Dataset excerpts.
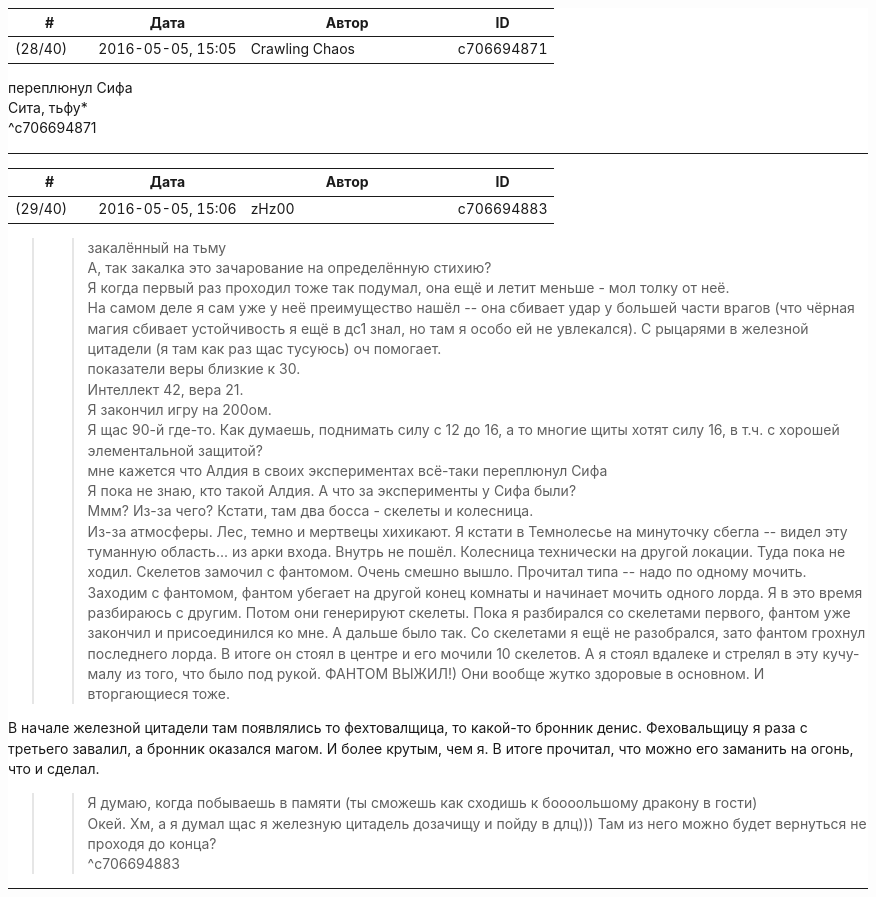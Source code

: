 


|         #         |              Дата              |                     Автор                     |           ID           |
| --- | --- | --- | --- |
| (28/40) | 2016-05-05, 15:05 | Crawling Chaos | c706694871 |

  
  переплюнул Сифа    
 Сита, тьфу\*   
 ^c706694871

---



|         #         |              Дата              |                     Автор                     |           ID           |
| --- | --- | --- | --- |
| (29/40) | 2016-05-05, 15:06 | zHz00 | c706694883 |

  
 >>закалённый на тьму   
 А, так закалка это зачарование на определённую стихию?   
 >>Я когда первый раз проходил тоже так подумал, она ещё и летит меньше - мол толку от неё.   
 На самом деле я сам уже у неё преимущество нашёл -- она сбивает удар у большей части врагов (что чёрная магия сбивает устойчивость я ещё в дс1 знал, но там я особо ей не увлекался). С рыцарями в железной цитадели (я там как раз щас тусуюсь) оч помогает.   
 >>показатели веры близкие к 30.   
 Интеллект 42, вера 21.   
 >>Я закончил игру на 200ом.   
 Я щас 90-й где-то. Как думаешь, поднимать силу с 12 до 16, а то многие щиты хотят силу 16, в т.ч. с хорошей элементальной защитой?   
 >>мне кажется что Алдия в своих экспериментах всё-таки переплюнул Сифа   
 Я пока не знаю, кто такой Алдия. А что за эксперименты у Сифа были?   
 >>Ммм? Из-за чего? Кстати, там два босса - скелеты и колесница.   
 Из-за атмосферы. Лес, темно и мертвецы хихикают. Я кстати в Темнолесье на минуточку сбегла -- видел эту туманную область... из арки входа. Внутрь не пошёл. Колесница технически на другой локации. Туда пока не ходил. Скелетов замочил с фантомом. Очень смешно вышло. Прочитал типа -- надо по одному мочить. Заходим с фантомом, фантом убегает на другой конец комнаты и начинает мочить одного лорда. Я в это время разбираюсь с другим. Потом они генерируют скелеты. Пока я разбирался со скелетами первого, фантом уже закончил и присоединился ко мне. А дальше было так. Со скелетами я ещё не разобрался, зато фантом грохнул последнего лорда. В итоге он стоял в центре и его мочили 10 скелетов. А я стоял вдалеке и стрелял в эту кучу-малу из того, что было под рукой. ФАНТОМ ВЫЖИЛ!) Они вообще жутко здоровые в основном. И вторгающиеся тоже.   
   
 В начале железной цитадели там появлялись то фехтовалщица, то какой-то бронник денис. Феховальщицу я раза с третьего завалил, а бронник оказался магом. И более крутым, чем я. В итоге прочитал, что можно его заманить на огонь, что и сделал.   
   
 >>Я думаю, когда побываешь в памяти (ты сможешь как сходишь к боооольшому дракону в гости)   
 Окей. Хм, а я думал щас я железную цитадель дозачищу и пойду в длц))) Там из него можно будет вернуться не проходя до конца?   
 ^c706694883

---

Problem to work on. Could the entries above be printed again exactly, apart from the pictures?

The completed task.
Source code

: 


|         #         |              Дата              |                     Автор                     |           ID           |
| --- | --- | --- | --- |
| (28/40) | 2016-05-05, 15:05 | Crawling Chaos | c706694871 |

  
  переплюнул Сифа    
 Сита, тьфу\*   
 ^c706694871

---



|         #         |              Дата              |                     Автор                     |           ID           |
| --- | --- | --- | --- |
| (29/40) | 2016-05-05, 15:06 | zHz00 | c706694883 |

  
 >>закалённый на тьму   
 А, так закалка это зачарование на определённую стихию?   
 >>Я когда первый раз проходил тоже так подумал, она ещё и летит меньше - мол толку от неё.   
 На самом деле я сам уже у неё преимущество нашёл -- она сбивает удар у большей части врагов (что чёрная магия сбивает устойчивость я ещё в дс1 знал, но там я особо ей не увлекался). С рыцарями в железной цитадели (я там как раз щас тусуюсь) оч помогает.   
 >>показатели веры близкие к 30.   
 Интеллект 42, вера 21.   
 >>Я закончил игру на 200ом.   
 Я щас 90-й где-то. Как думаешь, поднимать силу с 12 до 16, а то многие щиты хотят силу 16, в т.ч. с хорошей элементальной защитой?   
 >>мне кажется что Алдия в своих экспериментах всё-таки переплюнул Сифа   
 Я пока не знаю, кто такой Алдия. А что за эксперименты у Сифа были?   
 >>Ммм? Из-за чего? Кстати, там два босса - скелеты и колесница.   
 Из-за атмосферы. Лес, темно и мертвецы хихикают. Я кстати в Темнолесье на минуточку сбегла -- видел эту туманную область... из арки входа. Внутрь не пошёл. Колесница технически на другой локации. Туда пока не ходил. Скелетов замочил с фантомом. Очень смешно вышло. Прочитал типа -- надо по одному мочить. Заходим с фантомом, фантом убегает на другой конец комнаты и начинает мочить одного лорда. Я в это время разбираюсь с другим. Потом они генерируют скелеты. Пока я разбирался со скелетами первого, фантом уже закончил и присоединился ко мне. А дальше было так. Со скелетами я ещё не разобрался, зато фантом грохнул последнего лорда. В итоге он стоял в центре и его мочили 10 скелетов. А я стоял вдалеке и стрелял в эту кучу-малу из того, что было под рукой. ФАНТОМ ВЫЖИЛ!) Они вообще жутко здоровые в основном. И вторгающиеся тоже.   
   
 В начале железной цитадели там появлялись то фехтовалщица, то какой-то бронник денис. Феховальщицу я раза с третьего завалил, а бронник оказался магом. И более крутым, чем я. В итоге прочитал, что можно его заманить на огонь, что и сделал.   
   
 >>Я думаю, когда побываешь в памяти (ты сможешь как сходишь к боооольшому дракону в гости)   
 Окей. Хм, а я думал щас я железную цитадель дозачищу и пойду в длц))) Там из него можно будет вернуться не проходя до конца?   
 ^c706694883

---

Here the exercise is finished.